For the material below, count the lines containing "Attack" and reply with the number alone.

----

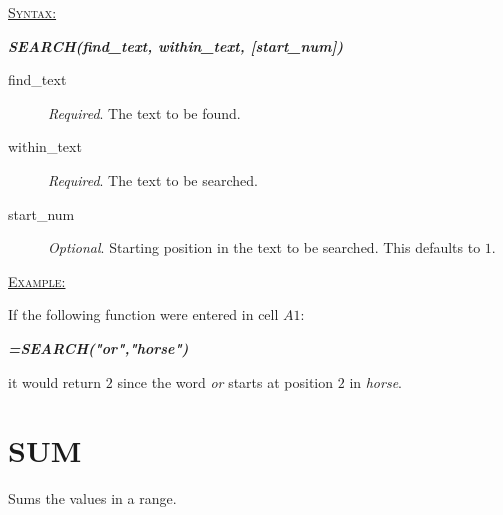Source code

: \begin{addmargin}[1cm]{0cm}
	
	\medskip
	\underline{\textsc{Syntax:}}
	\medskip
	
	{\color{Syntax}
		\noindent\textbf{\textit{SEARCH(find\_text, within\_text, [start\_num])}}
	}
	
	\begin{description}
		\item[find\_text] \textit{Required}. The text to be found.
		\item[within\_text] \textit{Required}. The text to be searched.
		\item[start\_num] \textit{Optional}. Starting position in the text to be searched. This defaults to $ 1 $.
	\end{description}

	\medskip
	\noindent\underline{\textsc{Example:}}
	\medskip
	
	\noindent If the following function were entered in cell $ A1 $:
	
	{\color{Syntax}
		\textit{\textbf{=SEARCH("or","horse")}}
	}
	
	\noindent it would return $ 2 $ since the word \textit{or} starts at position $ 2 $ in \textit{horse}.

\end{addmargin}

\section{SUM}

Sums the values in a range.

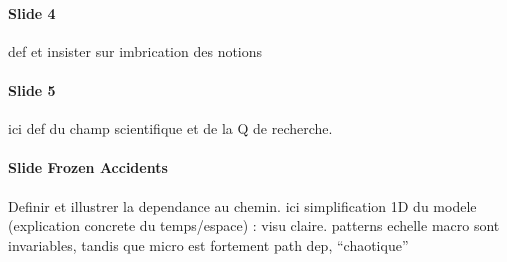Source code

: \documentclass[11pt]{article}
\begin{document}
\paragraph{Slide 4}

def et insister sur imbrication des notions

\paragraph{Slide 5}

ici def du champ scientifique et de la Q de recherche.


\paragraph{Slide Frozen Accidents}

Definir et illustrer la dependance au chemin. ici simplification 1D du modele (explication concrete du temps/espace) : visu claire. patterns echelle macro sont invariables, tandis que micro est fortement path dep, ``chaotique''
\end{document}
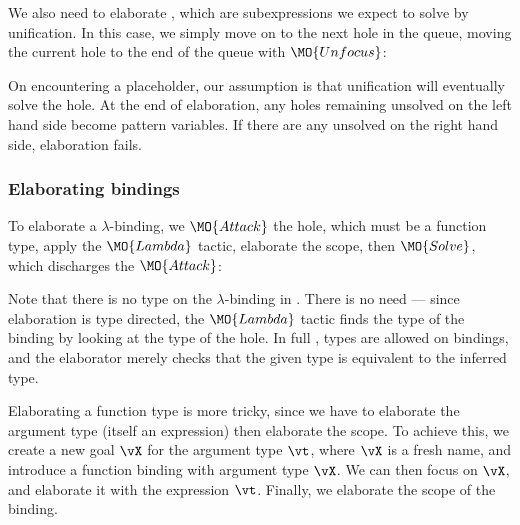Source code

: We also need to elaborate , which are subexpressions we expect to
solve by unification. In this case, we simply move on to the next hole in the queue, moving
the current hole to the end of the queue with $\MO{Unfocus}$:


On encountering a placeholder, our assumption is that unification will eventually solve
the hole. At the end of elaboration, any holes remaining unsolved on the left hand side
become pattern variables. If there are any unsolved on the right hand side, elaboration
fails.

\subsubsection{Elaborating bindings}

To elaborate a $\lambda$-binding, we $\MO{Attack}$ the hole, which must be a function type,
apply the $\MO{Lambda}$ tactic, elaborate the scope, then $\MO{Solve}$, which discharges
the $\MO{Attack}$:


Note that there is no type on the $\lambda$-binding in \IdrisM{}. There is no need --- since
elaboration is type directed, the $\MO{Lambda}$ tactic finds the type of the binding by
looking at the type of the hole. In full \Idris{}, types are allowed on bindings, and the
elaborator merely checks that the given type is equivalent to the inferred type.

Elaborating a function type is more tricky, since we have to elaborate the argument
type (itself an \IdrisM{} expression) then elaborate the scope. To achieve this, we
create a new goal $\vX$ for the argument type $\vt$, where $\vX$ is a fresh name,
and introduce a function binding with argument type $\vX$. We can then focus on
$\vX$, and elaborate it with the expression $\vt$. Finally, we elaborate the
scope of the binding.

----

◆ Solution
2